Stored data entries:

******

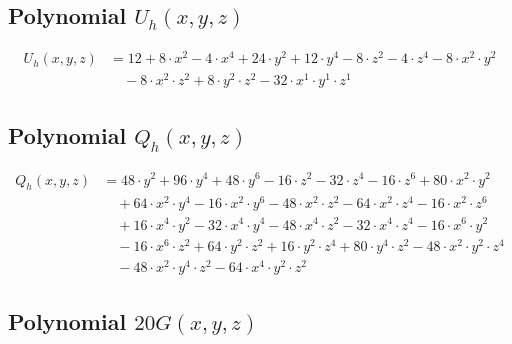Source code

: \subsection{Polynomial $U_h(x,y,z)$}
\begin{align*}U_h(x,y,z)&=12+8\cdot x^{2}-4\cdot x^{4}+24\cdot y^{2}+12\cdot y^{4}-8\cdot z^{2}-4\cdot z^{4}-8\cdot x^{2}\cdot y^{2}\\
&\quad -8\cdot x^{2}\cdot z^{2}+8\cdot y^{2}\cdot z^{2}-32\cdot x^{1}\cdot y^{1}\cdot z^{1}\end{align*}\subsection{Polynomial $Q_h(x,y,z)$}
\begin{align*}Q_h(x,y,z)&=48\cdot y^{2}+96\cdot y^{4}+48\cdot y^{6}-16\cdot z^{2}-32\cdot z^{4}-16\cdot z^{6}+80\cdot x^{2}\cdot y^{2}\\
&\quad +64\cdot x^{2}\cdot y^{4}-16\cdot x^{2}\cdot y^{6}-48\cdot x^{2}\cdot z^{2}-64\cdot x^{2}\cdot z^{4}-16\cdot x^{2}\cdot z^{6}\\
&\quad +16\cdot x^{4}\cdot y^{2}-32\cdot x^{4}\cdot y^{4}-48\cdot x^{4}\cdot z^{2}-32\cdot x^{4}\cdot z^{4}-16\cdot x^{6}\cdot y^{2}\\
&\quad -16\cdot x^{6}\cdot z^{2}+64\cdot y^{2}\cdot z^{2}+16\cdot y^{2}\cdot z^{4}+80\cdot y^{4}\cdot z^{2}-48\cdot x^{2}\cdot y^{2}\cdot z^{4}\\
&\quad -48\cdot x^{2}\cdot y^{4}\cdot z^{2}-64\cdot x^{4}\cdot y^{2}\cdot z^{2}\end{align*}\subsection{Polynomial $20G(x,y,z)$}
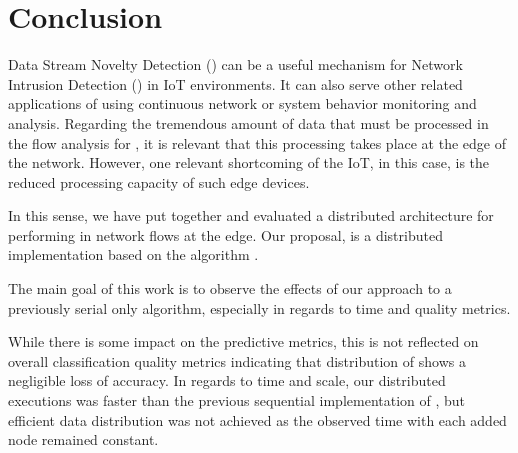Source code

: 
\section{Conclusion} 
\label{sec:conclusion}


Data Stream Novelty Detection (\nd) can be a useful mechanism for Network
Intrusion Detection (\nids) in IoT environments. It can also serve other related applications of \nd using continuous
network or system behavior monitoring and analysis.
Regarding the tremendous amount of data that must be processed in the flow analysis for \nd, it 
is relevant that this processing takes place at the edge of the network. 
However, one relevant shortcoming of the IoT, in this case, is the reduced processing capacity of such edge devices. 

In this sense, we have put together and evaluated a distributed architecture for performing \nd in network flows at the edge.
Our proposal, \mfog is a distributed \nd
implementation based on the \nd algorithm \minas.

The main goal of this work is to observe the effects of our approach to a
previously serial only algorithm, especially in regards to time and quality
metrics.


While there is some impact on the predictive metrics, this is not reflected on
overall classification quality metrics indicating that distribution of \minas
shows a negligible loss of accuracy.
In regards to time and scale, our distributed executions was faster than the 
previous sequential implementation of \minas, but efficient data distribution was not achieved as the
observed time with each added node remained constant.

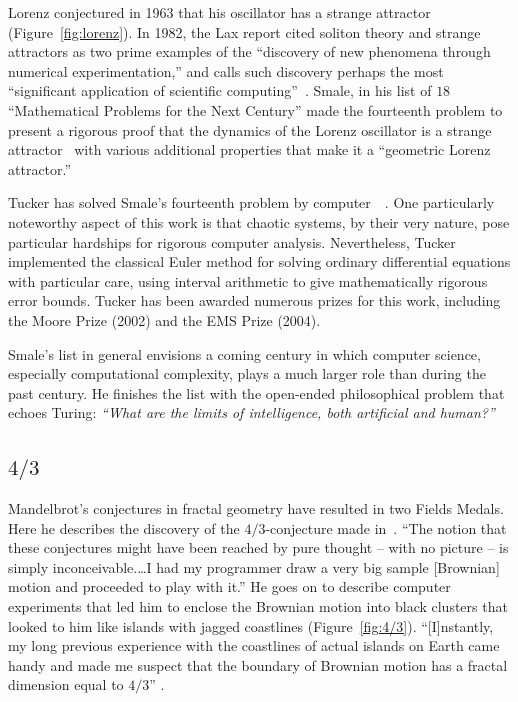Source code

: \documentclass{llncs}
\begin{document}
Lorenz conjectured in 1963 that his oscillator has a strange attractor
(Figure~\ref{fig:lorenz}).  In 1982, the Lax report cited soliton
theory and strange attractors as two prime examples of the ``discovery
of new phenomena through numerical experimentation,'' and calls such
discovery perhaps the most ``significant application of scientific
computing''~\cite{Lax}.  Smale, in his list of $18$ ``Mathematical
Problems for the Next Century'' made the fourteenth problem to present
a rigorous proof that the dynamics of the Lorenz oscillator is a
strange attractor~\cite{Sma98} with various additional properties that
make it a ``geometric Lorenz attractor.''

Tucker has solved Smale's fourteenth problem by
computer~\cite{Tuc02}~\cite{St00}.  One particularly noteworthy aspect
of this work is that chaotic systems, by their very nature, pose
particular hardships for rigorous computer analysis.  Nevertheless,
Tucker implemented the classical Euler method for solving ordinary
differential equations with particular care,  using interval
arithmetic to give mathematically rigorous error bounds.  Tucker has
been awarded numerous prizes for this work, including the Moore Prize
(2002) and the EMS Prize (2004).

Smale's list in general envisions a coming century in which computer
science, especially computational complexity, plays a much larger
role than during the past century. He finishes the list with the
open-ended philosophical problem  that echoes Turing: {\it
  ``What are the limits of intelligence, both artificial and human?''}


\subsection{$4/3$}
Mandelbrot's conjectures in fractal geometry have resulted in two
Fields Medals.  Here he describes the discovery of the
$4/3$-conjecture made in~\cite{ManFN}.  ``The notion that these
conjectures might have been reached by pure thought -- with no picture
-- is simply inconceivable.\dots I had my programmer draw a very big
sample [Brownian] motion and proceeded to play with it.''  He goes on
to describe computer experiments that led him to enclose the Brownian
motion into black clusters that looked to him like islands with jagged
coastlines (Figure~\ref{fig:4/3}).
``[I]nstantly, my long previous experience with the coastlines of
  actual islands on Earth came handy and made me suspect that the
  boundary of Brownian motion has a fractal dimension equal to $4/3$''
\cite{Man}.
\end{document}
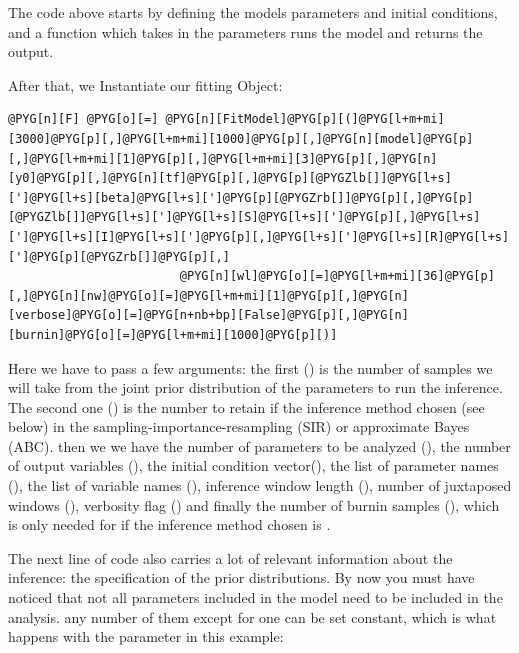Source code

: \documentclass[a4paper,10pt,english]{manual}
\begin{document}
The code above starts by defining the models parameters and initial conditions, and a function which takes in the parameters runs the model and returns the output.

After that, we Instantiate our fitting Object:

\begin{Verbatim}[commandchars=@\[\]]
@PYG[n][F] @PYG[o][=] @PYG[n][FitModel]@PYG[p][(]@PYG[l+m+mi][3000]@PYG[p][,]@PYG[l+m+mi][1000]@PYG[p][,]@PYG[n][model]@PYG[p][,]@PYG[l+m+mi][1]@PYG[p][,]@PYG[l+m+mi][3]@PYG[p][,]@PYG[n][y0]@PYG[p][,]@PYG[n][tf]@PYG[p][,]@PYG[p][@PYGZlb[]]@PYG[l+s][']@PYG[l+s][beta]@PYG[l+s][']@PYG[p][@PYGZrb[]]@PYG[p][,]@PYG[p][@PYGZlb[]]@PYG[l+s][']@PYG[l+s][S]@PYG[l+s][']@PYG[p][,]@PYG[l+s][']@PYG[l+s][I]@PYG[l+s][']@PYG[p][,]@PYG[l+s][']@PYG[l+s][R]@PYG[l+s][']@PYG[p][@PYGZrb[]]@PYG[p][,]
                        @PYG[n][wl]@PYG[o][=]@PYG[l+m+mi][36]@PYG[p][,]@PYG[n][nw]@PYG[o][=]@PYG[l+m+mi][1]@PYG[p][,]@PYG[n][verbose]@PYG[o][=]@PYG[n+nb+bp][False]@PYG[p][,]@PYG[n][burnin]@PYG[o][=]@PYG[l+m+mi][1000]@PYG[p][)]
\end{Verbatim}

Here we have to pass a few arguments: the first () is the number of samples we will take from the joint prior distribution of the parameters to run the inference. The second one () is the number to retain if the inference method chosen (see below) in the sampling-importance-resampling (SIR) or approximate Bayes (ABC). then we we have the number of parameters to be analyzed (), the number of output variables (), the initial condition vector(), the list of parameter names (), the list of variable names (), inference window length (), number of juxtaposed windows (), verbosity flag () and finally the number of burnin samples (), which is only needed for if the inference method chosen is .

The next line of code also carries a lot of relevant information about the inference: the specification of the prior distributions. By now you must have noticed that not all parameters included in the model need to be included in the analysis. any number of them except for one can be set constant, which is what happens with the parameter  in this example:
\end{document}
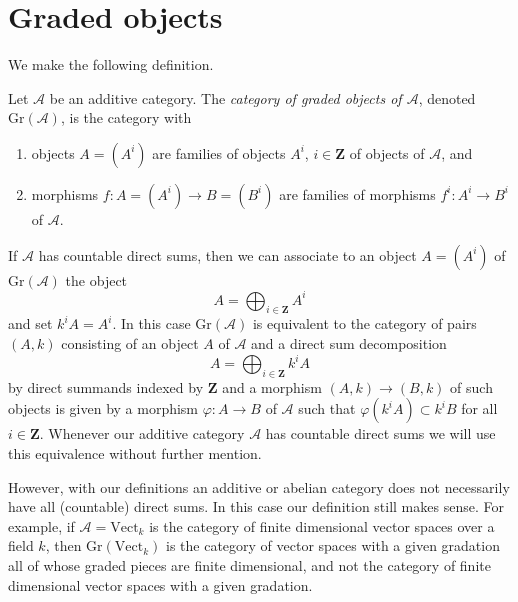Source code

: 

















\section{Graded objects}
\label{section-graded}

\noindent
We make the following definition.

\begin{definition}
\label{definition-graded}
Let $\mathcal{A}$ be an additive category. The {\it category of graded
objects of $\mathcal{A}$}, denoted $\text{Gr}(\mathcal{A})$, is
the category with
\begin{enumerate}
\item objects $A = (A^i)$ are families of objects $A^i$, $i \in \mathbf{Z}$
of objects of $\mathcal{A}$, and
\item morphisms $f : A = (A^i) \to B = (B^i)$ are families of
morphisms $f^i : A^i \to B^i$ of $\mathcal{A}$.
\end{enumerate}
\end{definition}

\noindent
If $\mathcal{A}$ has countable direct sums, then we can associate to
an object $A = (A^i)$ of $\text{Gr}(\mathcal{A})$ the object
$$
A = \bigoplus\nolimits_{i \in \mathbf{Z}} A^i
$$
and set $k^iA = A^i$. In this case $\text{Gr}(\mathcal{A})$ is equivalent
to the category of pairs $(A, k)$ consisting of an object $A$ of
$\mathcal{A}$ and a direct sum decomposition
$$
A = \bigoplus\nolimits_{i \in \mathbf{Z}} k^iA
$$
by direct summands indexed by $\mathbf{Z}$ and a morphism $(A, k) \to (B, k)$
of such objects is given by a morphism $\varphi : A \to B$ of $\mathcal{A}$
such that $\varphi(k^iA) \subset k^iB$ for all $i \in \mathbf{Z}$. Whenever
our additive category $\mathcal{A}$ has countable direct sums we will
use this equivalence without further mention.

\medskip\noindent
However, with our definitions an additive or abelian category does not
necessarily have all (countable) direct sums. In this case our definition
still makes sense. For example, if $\mathcal{A} = \text{Vect}_k$ is the
category of finite dimensional vector spaces over a field $k$, then
$\text{Gr}(\text{Vect}_k)$ is the category of vector
spaces with a given gradation all of whose graded pieces are finite
dimensional, and not the category of finite dimensional vector
spaces with a given gradation.

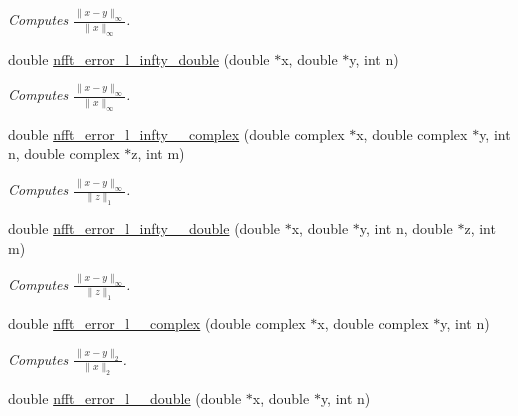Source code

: \begin{CompactItemize}
\begin{CompactList}\small\item\em Computes $\frac{\|x-y\|_{\infty}}{\|x\|_{\infty}} $. \item\end{CompactList}\item 
\hypertarget{group__nfftutil_ga38}{
double \hyperlink{group__nfftutil_ga38}{nfft\_\-error\_\-l\_\-infty\_\-double} (double $\ast$x, double $\ast$y, int n)}
\label{group__nfftutil_ga38}

\begin{CompactList}\small\item\em Computes $\frac{\|x-y\|_{\infty}}{\|x\|_{\infty}} $. \item\end{CompactList}\item 
\hypertarget{group__nfftutil_ga39}{
double \hyperlink{group__nfftutil_ga39}{nfft\_\-error\_\-l\_\-infty\_\_\-complex} (double complex $\ast$x, double complex $\ast$y, int n, double complex $\ast$z, int m)}
\label{group__nfftutil_ga39}

\begin{CompactList}\small\item\em Computes $\frac{\|x-y\|_{\infty}}{\|z\|_1} $. \item\end{CompactList}\item 
\hypertarget{group__nfftutil_ga40}{
double \hyperlink{group__nfftutil_ga40}{nfft\_\-error\_\-l\_\-infty\_\_\-double} (double $\ast$x, double $\ast$y, int n, double $\ast$z, int m)}
\label{group__nfftutil_ga40}

\begin{CompactList}\small\item\em Computes $\frac{\|x-y\|_{\infty}}{\|z\|_1} $. \item\end{CompactList}\item 
\hypertarget{group__nfftutil_ga41}{
double \hyperlink{group__nfftutil_ga41}{nfft\_\-error\_\-l\_\_\-complex} (double complex $\ast$x, double complex $\ast$y, int n)}
\label{group__nfftutil_ga41}

\begin{CompactList}\small\item\em Computes $\frac{\|x-y\|_2}{\|x\|_2} $. \item\end{CompactList}\item 
\hypertarget{group__nfftutil_ga42}{
double \hyperlink{group__nfftutil_ga42}{nfft\_\-error\_\-l\_\_\-double} (double $\ast$x, double $\ast$y, int n)}
\label{group__nfftutil_ga42}


\end{CompactItemize}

******

▸ **TASK DESCRIPTION**: The answer must consist of each line in the entries above that includes "strange".

▸ **OUTPUT FOR THIS TASK**:
Lorenz conjectured in 1963 that his oscillator has a strange attractor
theory and strange attractors as two prime examples of the ``discovery
strange attractor~\cite{Sma98} with various additional properties that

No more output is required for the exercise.